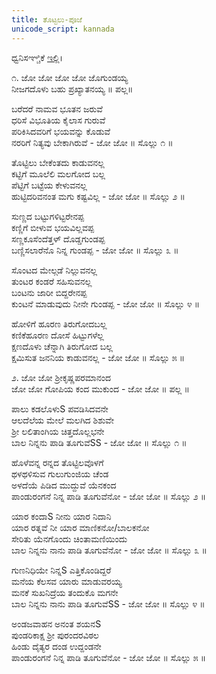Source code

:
 ```yaml
---
title: ತೊಟ್ಟಲು-ಪೂಜೆ
unicode_script: kannada
---
```


ಧ್ವನಿಸಞ್ಚಿಕೆ [ಇಲ್ಲಿ](https://archive.org/details/havyakaTottiluHaaDu)।

  

೧. ಜೋ ಜೋ ಜೋ ಜೋ ಜೊಗುಂಡಯ್ಯ  
ನೀಜಗದೊಳು ಬಹು ಪ್ರಖ್ಯಾತನಯ್ಯ ॥ ಪಲ್ಲ॥

ಬರೆದರೆ ನಾಮವ ಭೂತನ ಜರುವೆ  
ಧರಿಸೆ ವಿಭೂತಿಯ ಕೈಲಾಸ ಗುರುವೆ  
ಪರಿಕಿಸಿದವರಿಗೆ ಭಯವನ್ನು ಕೊಡುವೆ  
ನರರಿಗೆ ನಿತ್ಯವು ಬೇಕಾಗಿರುವೆ \- ಜೋ ಜೋ ॥ ಸೊಲ್ಲು ೧ ॥

ತೊಟ್ಟಿಲು ಬೇಕೆಂತದು ಕಾಡುವನಲ್ಲ  
ಕಟ್ಟಿಗೆ ಮೂಲೆಲಿ ಮಲಗೋದ ಬಲ್ಲ  
ಪೆಟ್ಟಿಗೆ ಬಟ್ಟೆಯ ಕೇಳುವನಲ್ಲ  
ಹುಟ್ಟಿದರಿವನಂತ ಮಗು ಕಷ್ಟವಿಲ್ಲ  \- ಜೋ ಜೋ ॥ ಸೊಲ್ಲು ೨ ॥

  

ಸುಣ್ಣದ ಬಟ್ಟುಗಳಿಟ್ಟರೇನಪ್ಪ  
ಕಣ್ಣಿಗೆ ಬೀಳುವ ಭಯವಿಲ್ಲವಪ್ಪ  
ಸಣ್ಣಕೂಸೆಂದೆತ್ತಳ್ ದೊಡ್ಡಗುಂಡಪ್ಪ  
ಬಣ್ಣಿಸಲಾರೆನೊ ನಿನ್ನ ಗುಂಡಪ್ಪ \- ಜೋ ಜೋ ॥ ಸೊಲ್ಲು ೩ ॥

  

ಸೊಂಟದ ಮೇಲ್ಗಡೆ ನಿಲ್ಲುವನಲ್ಲ  
ತುಂಟರ ಕಂಡರೆ ಸಹಿಸುವನಲ್ಲ  
ಬಂಟನು ಜಾರೀ ಬಿದ್ದರೇನಪ್ಪ  
ಕುಂಟನೆ ಮಾಡುವುದು ನೀನೇ ಗುಂಡಪ್ಪ \- ಜೋ ಜೋ ॥ ಸೊಲ್ಲು ೪ ॥


ಹೋಳಿಗೆ ಹೂರಣ ತಿರುಗೋದಬಲ್ಲ  
ಕಣಿಕೆಹೂರಣ ದೋಸೆ ಹಿಟ್ಟುಗಳೆಲ್ಲ  
ಕ್ಷಣದೊಳು ಚೆನ್ನಾಗಿ ತಿರುಗೋದ ಬಲ್ಲ  
ಕ್ಷಮಿಸುತ ಜನನಿಯ ಕಾಡುವನಲ್ಲ \- ಜೋ ಜೋ ॥ ಸೊಲ್ಲು ೫ ॥

  

೨. ಜೋ ಜೋ ಶ್ರೀಕೃಷ್ಣಪರಮಾನಂದ  
ಜೋ ಜೋ ಗೋಪಿಯ ಕಂದ ಮುಕುಂದ \- ಜೋ ಜೋ ॥ ಪಲ್ಲ ॥

  

ಪಾಲು ಕಡಲೊಳುS ಪವಡಿಸಿದವನೇ  
ಆಲದೆಲೆಯ ಮೇಲೆ ಮಲಗಿದ ಶಿಶುವೇ  
ಶ್ರೀ ಲಲಿತಾಂಗಿಯ ಚಿತ್ತದೊಲ್ಲಭನೇ  
ಬಾಲ ನಿನ್ನನು ಪಾಡಿ ತೂಗುವೆSS - ಜೋ ಜೋ ॥ ಸೊಲ್ಲು ೧ ॥

  

ಹೊಳೆವನ್ನ ರನ್ನದ ತೊಟ್ಟಿಲವೊಳಗೆ  
ಥಳಥಳಿಸುವ ಗುಲುಗುಂಜಿಯ ಚೆಂಡ  
ಅಳದೆಯೆ ಪಿಡಿದ ಮುದ್ದುವೆ ಯೆನಕಂದ  
ಪಾಂಡುರಂಗನೆ ನಿನ್ನ ಪಾಡಿ ತೂಗುವೆನೋ \- ಜೋ ಜೋ ॥ ಸೊಲ್ಲು ೨ ॥

  

ಯಾರ ಕಂದಾS ನೀನು ಯಾರ ನಿದಾನಿ  
ಯಾರ ರತ್ನವೆ ನೀ ಯಾರ ಮಾಣಿಕನೋ/ಬಾಲಕನೋ  
ಸೇರಿತು ಯೆನಗೊಂದು ಚಿಂತಾಮಣಿಯಿಂದು  
ಬಾಲ ನಿನ್ನನು ನಾನು ಪಾಡಿ ತೂಗುವೆನೋ \- ಜೋ ಜೋ ॥ ಸೊಲ್ಲು ೩ ॥

  

ಗುಣನಿಧಿಯೇ ನಿನ್ನS ಎತ್ತಿಕೊಂಡಿದ್ದರೆ  
ಮನೆಯ ಕೆಲಸವ ಯಾರು ಮಾಡುವರಯ್ಯ  
ಮನಕೆ ಸುಖನಿದ್ರೆಯ ತಂದುಕೊ ಮಗನೇ  
ಬಾಲ ನಿನ್ನನು ನಾನು ಪಾಡಿ ತೂಗುವೆSS - ಜೋ ಜೋ ॥ ಸೊಲ್ಲು ೪ ॥

  

ಅಂಡಜವಾಹನ ಅನಂತ ಶಯನS  
ಪುಂಡರಿಕಾಕ್ಷ ಶ್ರೀ ಪುರಂದರವಿಠಲ  
ಹಿಂಡು ದೈತ್ಯರ ದಂಡ ಉದ್ದಂಡನೇ  
ಪಾಂಡುರಂಗನೆ ನಿನ್ನ ಪಾಡಿ ತೂಗುವೆನೋ \- ಜೋ ಜೋ ॥ ಸೊಲ್ಲು ೫ ॥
_____
» Action item:
Retype the lines beginning at the one containing "ಯಾರ ಕಂದಾS ನೀನು ಯಾರ ನಿದಾನಿ" and ending at the final line of the material, both included.

» Solved exercise:
ಯಾರ ಕಂದಾS ನೀನು ಯಾರ ನಿದಾನಿ  
ಯಾರ ರತ್ನವೆ ನೀ ಯಾರ ಮಾಣಿಕನೋ/ಬಾಲಕನೋ  
ಸೇರಿತು ಯೆನಗೊಂದು ಚಿಂತಾಮಣಿಯಿಂದು  
ಬಾಲ ನಿನ್ನನು ನಾನು ಪಾಡಿ ತೂಗುವೆನೋ \- ಜೋ ಜೋ ॥ ಸೊಲ್ಲು ೩ ॥

  

ಗುಣನಿಧಿಯೇ ನಿನ್ನS ಎತ್ತಿಕೊಂಡಿದ್ದರೆ  
ಮನೆಯ ಕೆಲಸವ ಯಾರು ಮಾಡುವರಯ್ಯ  
ಮನಕೆ ಸುಖನಿದ್ರೆಯ ತಂದುಕೊ ಮಗನೇ  
ಬಾಲ ನಿನ್ನನು ನಾನು ಪಾಡಿ ತೂಗುವೆSS - ಜೋ ಜೋ ॥ ಸೊಲ್ಲು ೪ ॥

  

ಅಂಡಜವಾಹನ ಅನಂತ ಶಯನS  
ಪುಂಡರಿಕಾಕ್ಷ ಶ್ರೀ ಪುರಂದರವಿಠಲ  
ಹಿಂಡು ದೈತ್ಯರ ದಂಡ ಉದ್ದಂಡನೇ  
ಪಾಂಡುರಂಗನೆ ನಿನ್ನ ಪಾಡಿ ತೂಗುವೆನೋ \- ಜೋ ಜೋ ॥ ಸೊಲ್ಲು ೫ ॥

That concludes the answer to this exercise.